For each line below that holds "aufgeführten", return the line as it stands.

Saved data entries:
[Start of section]

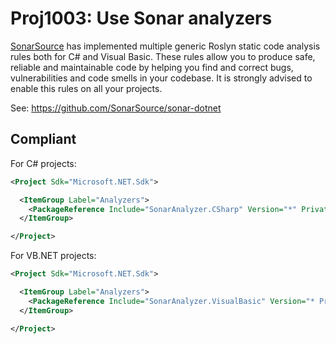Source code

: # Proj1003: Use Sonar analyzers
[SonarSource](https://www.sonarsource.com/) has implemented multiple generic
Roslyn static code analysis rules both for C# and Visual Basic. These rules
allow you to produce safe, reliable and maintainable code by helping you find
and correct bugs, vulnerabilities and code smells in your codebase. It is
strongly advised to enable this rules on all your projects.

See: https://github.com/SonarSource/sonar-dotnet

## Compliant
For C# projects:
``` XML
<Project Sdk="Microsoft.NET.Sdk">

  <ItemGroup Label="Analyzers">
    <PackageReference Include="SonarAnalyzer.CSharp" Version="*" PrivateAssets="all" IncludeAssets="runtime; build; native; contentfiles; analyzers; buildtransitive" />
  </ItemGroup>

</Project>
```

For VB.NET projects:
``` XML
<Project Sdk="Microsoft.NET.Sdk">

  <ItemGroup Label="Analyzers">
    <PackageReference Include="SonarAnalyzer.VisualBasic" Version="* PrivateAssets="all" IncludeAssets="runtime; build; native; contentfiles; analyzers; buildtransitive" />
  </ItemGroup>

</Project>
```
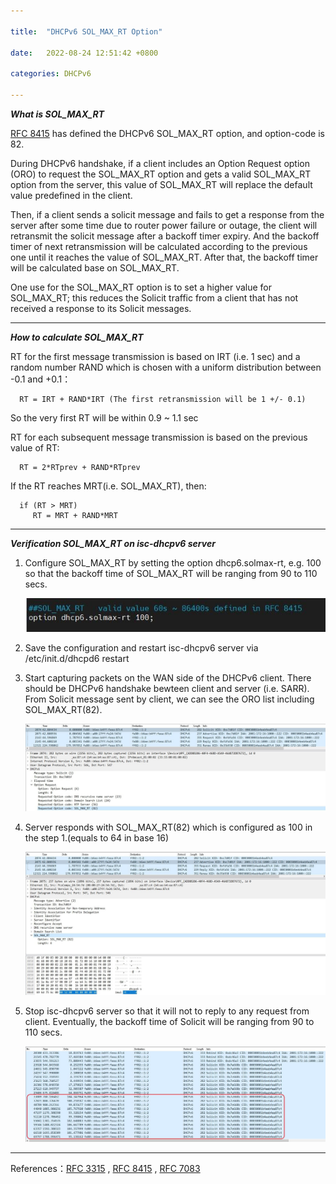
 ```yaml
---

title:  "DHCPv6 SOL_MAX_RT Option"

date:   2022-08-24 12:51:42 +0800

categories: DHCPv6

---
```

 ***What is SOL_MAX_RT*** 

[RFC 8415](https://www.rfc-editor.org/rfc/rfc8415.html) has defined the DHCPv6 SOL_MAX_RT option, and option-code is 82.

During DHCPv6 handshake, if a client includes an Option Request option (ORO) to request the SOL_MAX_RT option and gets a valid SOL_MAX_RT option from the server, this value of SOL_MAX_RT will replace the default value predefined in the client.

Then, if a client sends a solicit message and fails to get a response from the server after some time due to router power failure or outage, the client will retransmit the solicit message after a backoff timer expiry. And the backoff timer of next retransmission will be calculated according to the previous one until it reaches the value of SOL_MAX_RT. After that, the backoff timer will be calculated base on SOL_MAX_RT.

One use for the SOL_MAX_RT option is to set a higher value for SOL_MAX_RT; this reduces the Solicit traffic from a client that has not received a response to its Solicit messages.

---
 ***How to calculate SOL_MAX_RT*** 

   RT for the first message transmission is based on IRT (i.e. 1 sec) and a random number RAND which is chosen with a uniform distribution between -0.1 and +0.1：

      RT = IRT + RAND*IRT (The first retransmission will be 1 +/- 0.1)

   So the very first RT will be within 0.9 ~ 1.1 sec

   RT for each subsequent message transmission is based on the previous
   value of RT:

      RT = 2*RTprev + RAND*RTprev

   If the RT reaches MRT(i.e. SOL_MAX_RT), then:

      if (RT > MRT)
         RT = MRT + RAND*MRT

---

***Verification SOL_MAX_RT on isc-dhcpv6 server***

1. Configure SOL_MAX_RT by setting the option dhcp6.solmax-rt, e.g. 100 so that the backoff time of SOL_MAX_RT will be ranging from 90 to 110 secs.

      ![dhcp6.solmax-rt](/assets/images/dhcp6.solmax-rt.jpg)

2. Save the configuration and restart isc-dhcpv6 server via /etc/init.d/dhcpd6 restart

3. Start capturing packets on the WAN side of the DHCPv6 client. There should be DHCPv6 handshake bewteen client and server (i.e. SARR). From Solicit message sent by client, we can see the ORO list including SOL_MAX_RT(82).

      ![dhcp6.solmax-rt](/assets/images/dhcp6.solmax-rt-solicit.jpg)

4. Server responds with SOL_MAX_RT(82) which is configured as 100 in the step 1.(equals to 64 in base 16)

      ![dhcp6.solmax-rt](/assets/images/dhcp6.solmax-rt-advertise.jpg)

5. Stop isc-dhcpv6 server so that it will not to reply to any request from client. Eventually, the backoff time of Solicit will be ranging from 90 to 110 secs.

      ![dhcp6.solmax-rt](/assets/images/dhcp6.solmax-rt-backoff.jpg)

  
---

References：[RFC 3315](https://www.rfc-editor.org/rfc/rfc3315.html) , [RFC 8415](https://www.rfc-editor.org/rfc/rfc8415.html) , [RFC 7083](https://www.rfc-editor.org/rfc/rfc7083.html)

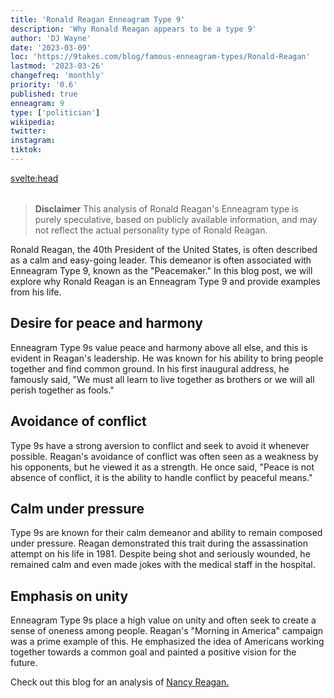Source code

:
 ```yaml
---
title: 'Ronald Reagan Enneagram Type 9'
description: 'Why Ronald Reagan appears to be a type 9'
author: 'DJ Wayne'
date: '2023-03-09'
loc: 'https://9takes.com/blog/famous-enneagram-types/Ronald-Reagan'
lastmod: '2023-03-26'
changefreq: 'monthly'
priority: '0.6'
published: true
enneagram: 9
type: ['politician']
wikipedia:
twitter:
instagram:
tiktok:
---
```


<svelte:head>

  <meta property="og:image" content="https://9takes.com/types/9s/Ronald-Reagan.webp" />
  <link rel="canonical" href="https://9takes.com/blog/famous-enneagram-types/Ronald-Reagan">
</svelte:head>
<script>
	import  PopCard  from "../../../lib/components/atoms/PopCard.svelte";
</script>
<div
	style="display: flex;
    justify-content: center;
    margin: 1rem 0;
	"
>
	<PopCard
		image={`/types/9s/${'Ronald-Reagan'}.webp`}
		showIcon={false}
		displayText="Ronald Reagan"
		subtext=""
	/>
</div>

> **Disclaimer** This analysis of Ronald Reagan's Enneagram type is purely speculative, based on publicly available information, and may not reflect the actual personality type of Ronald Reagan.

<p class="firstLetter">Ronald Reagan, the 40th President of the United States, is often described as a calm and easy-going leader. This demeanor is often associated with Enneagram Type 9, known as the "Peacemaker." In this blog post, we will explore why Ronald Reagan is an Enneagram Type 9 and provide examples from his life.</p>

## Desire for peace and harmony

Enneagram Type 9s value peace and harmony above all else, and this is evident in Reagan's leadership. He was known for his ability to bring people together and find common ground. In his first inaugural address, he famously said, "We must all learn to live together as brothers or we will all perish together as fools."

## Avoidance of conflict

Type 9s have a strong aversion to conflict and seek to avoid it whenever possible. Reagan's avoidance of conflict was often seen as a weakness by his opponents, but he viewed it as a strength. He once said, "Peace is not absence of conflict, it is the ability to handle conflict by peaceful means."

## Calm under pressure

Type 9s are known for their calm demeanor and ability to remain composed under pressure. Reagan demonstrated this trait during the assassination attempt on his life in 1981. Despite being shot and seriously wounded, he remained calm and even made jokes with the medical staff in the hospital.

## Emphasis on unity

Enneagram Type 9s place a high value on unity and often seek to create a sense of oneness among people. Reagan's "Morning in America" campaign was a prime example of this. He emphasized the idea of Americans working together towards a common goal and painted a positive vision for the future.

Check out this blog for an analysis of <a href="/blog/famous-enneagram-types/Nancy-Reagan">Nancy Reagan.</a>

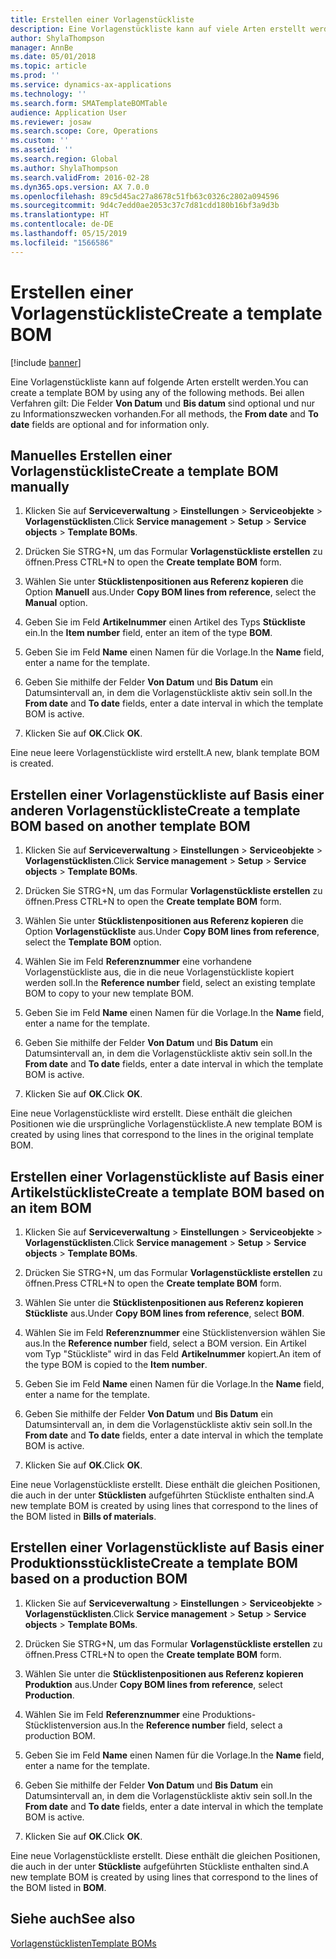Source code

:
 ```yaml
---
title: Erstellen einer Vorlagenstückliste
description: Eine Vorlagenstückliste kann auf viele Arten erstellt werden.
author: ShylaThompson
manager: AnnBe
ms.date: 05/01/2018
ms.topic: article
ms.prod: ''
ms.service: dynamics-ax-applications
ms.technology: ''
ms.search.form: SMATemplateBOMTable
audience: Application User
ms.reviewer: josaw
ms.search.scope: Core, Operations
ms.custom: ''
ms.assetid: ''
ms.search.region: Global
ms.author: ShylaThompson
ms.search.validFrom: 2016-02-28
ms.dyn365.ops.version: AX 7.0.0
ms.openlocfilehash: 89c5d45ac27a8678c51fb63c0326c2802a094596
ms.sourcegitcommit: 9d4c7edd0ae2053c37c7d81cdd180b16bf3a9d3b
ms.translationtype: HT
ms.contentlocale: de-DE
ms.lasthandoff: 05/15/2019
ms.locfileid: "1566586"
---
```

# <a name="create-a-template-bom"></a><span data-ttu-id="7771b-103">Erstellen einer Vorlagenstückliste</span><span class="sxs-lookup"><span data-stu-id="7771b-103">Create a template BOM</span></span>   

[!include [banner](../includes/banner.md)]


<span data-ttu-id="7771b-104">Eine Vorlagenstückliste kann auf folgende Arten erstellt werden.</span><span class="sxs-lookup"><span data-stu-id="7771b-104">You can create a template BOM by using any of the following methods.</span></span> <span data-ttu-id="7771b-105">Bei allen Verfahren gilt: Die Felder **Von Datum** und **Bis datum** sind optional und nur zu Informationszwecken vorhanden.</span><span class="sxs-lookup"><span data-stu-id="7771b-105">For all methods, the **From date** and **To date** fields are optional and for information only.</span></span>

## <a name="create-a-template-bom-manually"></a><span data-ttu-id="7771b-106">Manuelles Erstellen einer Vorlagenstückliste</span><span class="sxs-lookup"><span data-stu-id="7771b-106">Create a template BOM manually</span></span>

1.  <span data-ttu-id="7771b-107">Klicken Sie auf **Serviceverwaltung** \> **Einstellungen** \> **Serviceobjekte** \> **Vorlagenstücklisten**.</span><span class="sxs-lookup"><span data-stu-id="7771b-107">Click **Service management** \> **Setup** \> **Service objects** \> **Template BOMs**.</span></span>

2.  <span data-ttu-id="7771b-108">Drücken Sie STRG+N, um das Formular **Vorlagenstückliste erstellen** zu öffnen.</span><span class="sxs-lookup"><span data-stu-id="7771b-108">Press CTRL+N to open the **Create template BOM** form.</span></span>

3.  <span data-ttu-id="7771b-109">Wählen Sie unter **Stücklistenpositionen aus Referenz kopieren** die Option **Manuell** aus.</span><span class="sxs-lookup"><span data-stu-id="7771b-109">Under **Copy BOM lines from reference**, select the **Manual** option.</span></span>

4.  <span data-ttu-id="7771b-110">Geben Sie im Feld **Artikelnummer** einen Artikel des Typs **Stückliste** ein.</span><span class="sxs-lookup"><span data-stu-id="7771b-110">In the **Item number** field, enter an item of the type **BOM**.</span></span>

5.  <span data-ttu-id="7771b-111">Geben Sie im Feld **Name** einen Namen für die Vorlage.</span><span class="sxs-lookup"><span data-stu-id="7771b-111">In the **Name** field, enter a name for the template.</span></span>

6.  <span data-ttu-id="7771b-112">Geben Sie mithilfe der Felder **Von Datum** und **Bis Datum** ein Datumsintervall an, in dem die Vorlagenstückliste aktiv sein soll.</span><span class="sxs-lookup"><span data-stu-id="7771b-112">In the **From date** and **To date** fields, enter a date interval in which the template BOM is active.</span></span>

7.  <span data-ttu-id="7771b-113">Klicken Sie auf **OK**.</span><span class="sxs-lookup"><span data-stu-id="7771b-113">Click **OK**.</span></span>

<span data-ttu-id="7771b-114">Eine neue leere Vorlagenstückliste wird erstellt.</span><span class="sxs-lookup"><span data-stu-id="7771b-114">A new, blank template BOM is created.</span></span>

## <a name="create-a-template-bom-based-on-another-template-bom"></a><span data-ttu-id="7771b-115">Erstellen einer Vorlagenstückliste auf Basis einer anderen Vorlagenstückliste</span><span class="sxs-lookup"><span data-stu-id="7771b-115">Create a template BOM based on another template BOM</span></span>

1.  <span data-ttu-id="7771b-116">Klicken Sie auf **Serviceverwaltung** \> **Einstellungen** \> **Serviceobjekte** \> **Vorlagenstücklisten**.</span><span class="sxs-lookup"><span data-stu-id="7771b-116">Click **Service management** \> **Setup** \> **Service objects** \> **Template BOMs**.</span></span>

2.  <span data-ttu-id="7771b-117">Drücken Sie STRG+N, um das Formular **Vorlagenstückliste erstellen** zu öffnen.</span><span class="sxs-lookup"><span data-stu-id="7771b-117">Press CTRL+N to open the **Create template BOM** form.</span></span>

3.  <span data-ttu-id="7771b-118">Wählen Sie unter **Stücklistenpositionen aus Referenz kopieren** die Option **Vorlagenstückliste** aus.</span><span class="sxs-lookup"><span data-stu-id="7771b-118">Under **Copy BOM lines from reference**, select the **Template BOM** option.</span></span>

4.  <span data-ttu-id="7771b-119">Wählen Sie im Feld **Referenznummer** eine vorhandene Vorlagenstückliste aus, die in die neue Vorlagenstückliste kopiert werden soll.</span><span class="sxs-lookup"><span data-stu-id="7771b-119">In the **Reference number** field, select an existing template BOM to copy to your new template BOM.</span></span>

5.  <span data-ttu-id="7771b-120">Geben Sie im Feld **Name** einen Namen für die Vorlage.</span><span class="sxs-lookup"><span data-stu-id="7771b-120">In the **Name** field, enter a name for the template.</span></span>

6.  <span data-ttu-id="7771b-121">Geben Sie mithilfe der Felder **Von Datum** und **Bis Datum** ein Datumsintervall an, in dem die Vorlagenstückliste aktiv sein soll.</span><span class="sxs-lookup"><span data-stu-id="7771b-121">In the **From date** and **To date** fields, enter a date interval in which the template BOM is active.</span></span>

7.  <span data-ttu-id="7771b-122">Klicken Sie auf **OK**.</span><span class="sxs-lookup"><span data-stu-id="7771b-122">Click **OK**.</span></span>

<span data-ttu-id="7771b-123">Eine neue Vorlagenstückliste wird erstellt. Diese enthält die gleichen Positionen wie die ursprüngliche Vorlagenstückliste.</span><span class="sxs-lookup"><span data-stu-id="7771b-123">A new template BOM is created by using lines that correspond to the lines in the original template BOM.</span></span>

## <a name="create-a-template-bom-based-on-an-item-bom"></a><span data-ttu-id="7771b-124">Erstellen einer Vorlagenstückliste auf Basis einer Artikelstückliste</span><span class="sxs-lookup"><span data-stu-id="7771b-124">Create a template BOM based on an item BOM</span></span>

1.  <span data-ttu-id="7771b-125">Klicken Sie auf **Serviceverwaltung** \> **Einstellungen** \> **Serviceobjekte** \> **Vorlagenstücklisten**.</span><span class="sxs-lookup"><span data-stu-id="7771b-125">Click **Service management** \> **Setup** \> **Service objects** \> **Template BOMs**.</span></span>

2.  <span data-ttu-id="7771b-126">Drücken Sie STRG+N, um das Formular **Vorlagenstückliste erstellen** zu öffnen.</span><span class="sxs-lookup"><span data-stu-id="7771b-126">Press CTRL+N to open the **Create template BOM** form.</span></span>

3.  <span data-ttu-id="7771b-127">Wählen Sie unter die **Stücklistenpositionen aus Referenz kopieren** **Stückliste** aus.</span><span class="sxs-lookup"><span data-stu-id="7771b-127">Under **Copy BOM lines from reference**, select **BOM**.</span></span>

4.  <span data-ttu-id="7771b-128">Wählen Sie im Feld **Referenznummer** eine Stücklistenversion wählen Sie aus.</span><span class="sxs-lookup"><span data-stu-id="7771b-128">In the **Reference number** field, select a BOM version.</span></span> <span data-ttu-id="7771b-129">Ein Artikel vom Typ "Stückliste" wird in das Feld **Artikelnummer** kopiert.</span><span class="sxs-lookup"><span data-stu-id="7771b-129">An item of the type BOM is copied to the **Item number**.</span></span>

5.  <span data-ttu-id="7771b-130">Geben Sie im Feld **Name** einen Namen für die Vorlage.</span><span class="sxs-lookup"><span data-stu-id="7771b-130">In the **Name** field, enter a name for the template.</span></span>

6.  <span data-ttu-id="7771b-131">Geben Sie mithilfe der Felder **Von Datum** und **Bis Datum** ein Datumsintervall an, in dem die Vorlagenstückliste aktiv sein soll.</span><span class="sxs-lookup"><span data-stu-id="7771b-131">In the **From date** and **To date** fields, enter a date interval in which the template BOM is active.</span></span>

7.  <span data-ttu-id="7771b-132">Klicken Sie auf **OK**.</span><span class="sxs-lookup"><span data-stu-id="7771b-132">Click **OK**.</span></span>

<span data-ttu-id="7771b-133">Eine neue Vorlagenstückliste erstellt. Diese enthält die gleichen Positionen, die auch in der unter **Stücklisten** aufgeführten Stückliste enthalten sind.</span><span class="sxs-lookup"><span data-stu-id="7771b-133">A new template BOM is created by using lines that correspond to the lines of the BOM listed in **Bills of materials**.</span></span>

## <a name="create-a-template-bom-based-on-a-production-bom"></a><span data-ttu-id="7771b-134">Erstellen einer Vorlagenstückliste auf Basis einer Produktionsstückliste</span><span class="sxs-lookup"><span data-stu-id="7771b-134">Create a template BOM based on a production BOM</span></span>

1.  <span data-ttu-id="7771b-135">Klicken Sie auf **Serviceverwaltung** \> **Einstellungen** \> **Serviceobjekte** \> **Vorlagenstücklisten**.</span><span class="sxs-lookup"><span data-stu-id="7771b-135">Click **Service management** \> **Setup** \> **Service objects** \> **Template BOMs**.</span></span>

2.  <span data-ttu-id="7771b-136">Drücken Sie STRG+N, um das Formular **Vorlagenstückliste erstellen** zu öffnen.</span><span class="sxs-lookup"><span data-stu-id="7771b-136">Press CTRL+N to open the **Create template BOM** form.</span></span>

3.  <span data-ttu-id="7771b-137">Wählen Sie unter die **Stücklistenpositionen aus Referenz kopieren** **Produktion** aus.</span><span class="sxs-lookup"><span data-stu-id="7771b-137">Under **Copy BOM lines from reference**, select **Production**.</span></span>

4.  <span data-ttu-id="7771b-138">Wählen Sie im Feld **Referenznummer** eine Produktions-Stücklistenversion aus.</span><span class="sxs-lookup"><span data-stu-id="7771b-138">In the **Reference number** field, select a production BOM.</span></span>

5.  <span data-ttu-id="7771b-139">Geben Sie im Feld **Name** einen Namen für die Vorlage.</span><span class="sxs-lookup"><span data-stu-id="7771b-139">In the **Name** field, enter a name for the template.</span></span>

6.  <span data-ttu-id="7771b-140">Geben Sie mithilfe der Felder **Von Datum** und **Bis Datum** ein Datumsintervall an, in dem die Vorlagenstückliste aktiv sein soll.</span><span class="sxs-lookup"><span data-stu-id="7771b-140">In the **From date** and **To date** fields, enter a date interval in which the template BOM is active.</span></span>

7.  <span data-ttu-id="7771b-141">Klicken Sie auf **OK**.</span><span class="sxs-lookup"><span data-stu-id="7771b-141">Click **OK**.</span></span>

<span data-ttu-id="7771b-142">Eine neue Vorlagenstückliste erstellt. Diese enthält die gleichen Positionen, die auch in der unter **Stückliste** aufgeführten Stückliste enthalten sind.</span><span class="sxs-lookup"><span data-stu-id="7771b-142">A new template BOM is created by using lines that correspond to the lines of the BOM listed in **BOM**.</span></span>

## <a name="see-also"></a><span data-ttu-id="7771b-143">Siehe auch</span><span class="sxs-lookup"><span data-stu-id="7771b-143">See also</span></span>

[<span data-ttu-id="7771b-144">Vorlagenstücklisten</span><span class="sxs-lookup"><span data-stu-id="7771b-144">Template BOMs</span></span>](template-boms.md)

[End of section]

» **Answer for the task**:
<span data-ttu-id="7771b-133">Eine neue Vorlagenstückliste erstellt. Diese enthält die gleichen Positionen, die auch in der unter **Stücklisten** aufgeführten Stückliste enthalten sind.</span><span class="sxs-lookup"><span data-stu-id="7771b-133">A new template BOM is created by using lines that correspond to the lines of the BOM listed in **Bills of materials**.</span></span>
<span data-ttu-id="7771b-142">Eine neue Vorlagenstückliste erstellt. Diese enthält die gleichen Positionen, die auch in der unter **Stückliste** aufgeführten Stückliste enthalten sind.</span><span class="sxs-lookup"><span data-stu-id="7771b-142">A new template BOM is created by using lines that correspond to the lines of the BOM listed in **BOM**.</span></span>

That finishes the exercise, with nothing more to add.